Since OpenMP 4.0, tasks can have dependencies and user defined reductions (only supported by the most recent implementations). With such features, tasks can be used at high abstraction level to handle unstructured parallelism. Compared to thread parallelism, task parallelism is more flexible in handling errors, exceptions, etc. With earlier versions of OpenMP (version 3.0), similar things can be done with tasks, but the programmer must use low-level primitives (this removes many of the main benefits of the task parallel programming model).

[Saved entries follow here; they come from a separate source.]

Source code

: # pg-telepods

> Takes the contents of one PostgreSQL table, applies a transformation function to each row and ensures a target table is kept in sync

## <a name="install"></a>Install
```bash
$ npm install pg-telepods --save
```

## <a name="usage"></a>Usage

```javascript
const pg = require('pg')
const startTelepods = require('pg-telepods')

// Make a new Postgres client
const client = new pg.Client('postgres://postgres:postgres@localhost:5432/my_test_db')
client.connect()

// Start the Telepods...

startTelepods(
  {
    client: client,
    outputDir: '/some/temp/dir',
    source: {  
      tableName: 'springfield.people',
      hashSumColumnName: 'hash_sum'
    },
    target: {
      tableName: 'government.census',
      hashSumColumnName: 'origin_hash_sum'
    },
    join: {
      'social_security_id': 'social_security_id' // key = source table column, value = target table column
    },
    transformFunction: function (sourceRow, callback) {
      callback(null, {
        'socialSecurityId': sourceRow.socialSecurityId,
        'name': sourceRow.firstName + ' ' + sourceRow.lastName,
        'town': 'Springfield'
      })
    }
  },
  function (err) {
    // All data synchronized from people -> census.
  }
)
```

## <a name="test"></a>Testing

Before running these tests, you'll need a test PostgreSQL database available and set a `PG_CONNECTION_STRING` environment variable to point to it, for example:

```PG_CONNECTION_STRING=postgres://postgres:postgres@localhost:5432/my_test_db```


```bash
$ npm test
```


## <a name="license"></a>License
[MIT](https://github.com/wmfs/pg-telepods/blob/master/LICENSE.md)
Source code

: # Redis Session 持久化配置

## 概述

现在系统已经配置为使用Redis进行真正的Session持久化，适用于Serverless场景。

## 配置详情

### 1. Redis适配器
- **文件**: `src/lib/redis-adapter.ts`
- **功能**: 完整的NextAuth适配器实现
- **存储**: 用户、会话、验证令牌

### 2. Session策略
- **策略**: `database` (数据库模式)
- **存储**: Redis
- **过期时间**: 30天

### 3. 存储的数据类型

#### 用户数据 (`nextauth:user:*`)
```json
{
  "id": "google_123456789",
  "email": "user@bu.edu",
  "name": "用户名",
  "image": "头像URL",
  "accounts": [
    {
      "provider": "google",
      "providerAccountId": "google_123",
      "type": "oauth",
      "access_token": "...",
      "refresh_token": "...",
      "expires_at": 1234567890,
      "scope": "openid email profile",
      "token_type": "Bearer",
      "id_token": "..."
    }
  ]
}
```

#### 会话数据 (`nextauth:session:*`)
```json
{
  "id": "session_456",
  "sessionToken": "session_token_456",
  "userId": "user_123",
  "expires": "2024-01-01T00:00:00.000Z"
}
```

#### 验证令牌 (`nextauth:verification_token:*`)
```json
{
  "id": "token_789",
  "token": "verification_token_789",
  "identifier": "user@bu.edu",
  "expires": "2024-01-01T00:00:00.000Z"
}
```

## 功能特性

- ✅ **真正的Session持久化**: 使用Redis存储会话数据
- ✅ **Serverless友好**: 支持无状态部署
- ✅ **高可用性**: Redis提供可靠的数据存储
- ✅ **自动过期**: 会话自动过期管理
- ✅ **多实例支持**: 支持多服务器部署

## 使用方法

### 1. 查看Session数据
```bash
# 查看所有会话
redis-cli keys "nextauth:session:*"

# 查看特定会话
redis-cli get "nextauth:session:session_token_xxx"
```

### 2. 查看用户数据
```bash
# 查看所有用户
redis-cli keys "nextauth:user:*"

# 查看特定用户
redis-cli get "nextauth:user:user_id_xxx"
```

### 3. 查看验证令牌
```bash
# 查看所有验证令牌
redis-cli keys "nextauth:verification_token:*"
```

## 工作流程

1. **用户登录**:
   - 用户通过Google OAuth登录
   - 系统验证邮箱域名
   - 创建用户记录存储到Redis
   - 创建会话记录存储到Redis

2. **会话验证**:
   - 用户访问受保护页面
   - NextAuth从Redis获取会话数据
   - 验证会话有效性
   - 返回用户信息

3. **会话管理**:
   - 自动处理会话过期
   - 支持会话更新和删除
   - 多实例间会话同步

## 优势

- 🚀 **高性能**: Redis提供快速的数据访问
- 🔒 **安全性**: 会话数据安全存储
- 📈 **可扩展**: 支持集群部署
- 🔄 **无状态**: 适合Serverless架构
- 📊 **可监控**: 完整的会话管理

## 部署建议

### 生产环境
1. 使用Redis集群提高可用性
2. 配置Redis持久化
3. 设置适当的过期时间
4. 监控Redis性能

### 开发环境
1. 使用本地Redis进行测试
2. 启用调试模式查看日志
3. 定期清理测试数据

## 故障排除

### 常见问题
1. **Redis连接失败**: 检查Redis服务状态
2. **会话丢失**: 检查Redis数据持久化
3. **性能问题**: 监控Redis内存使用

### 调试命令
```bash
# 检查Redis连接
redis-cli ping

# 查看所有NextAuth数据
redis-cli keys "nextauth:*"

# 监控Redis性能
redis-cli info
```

As such, task parallelism is not scalable (e.g., the number of steps in a pipeline is fixed), but scaling is achieved as you enter massive amounts of tasks into processing. Compared to synchronized threads, tasks can yield lower overheads as the compiler runtime system can resolve the task dependencies. Guided by the compiler, the runtime system can do the thread assignment by using worker threads (mapped from the hardware by the runtime system) to execute the code and use the data of the tasks given by the programmer. Tasks also allow more efficient load balancing between processing elements as thread migration is not needed (only some advanced OpenMP implementation actually do proper balancing by using, e.g., work stealing).

 

A remark: Actually since its version 3.0, OpenMP implements a memory consistency model called weak ordering as described in S. V. Adve and K. Gharachorloo, “Shared Memory Consistency Models: A Tutorial”, IEEE Computer, 29(12), pp.66-76, December 1996. However, for the T-106.5450 individual assignment 3/2014 such details are not needed.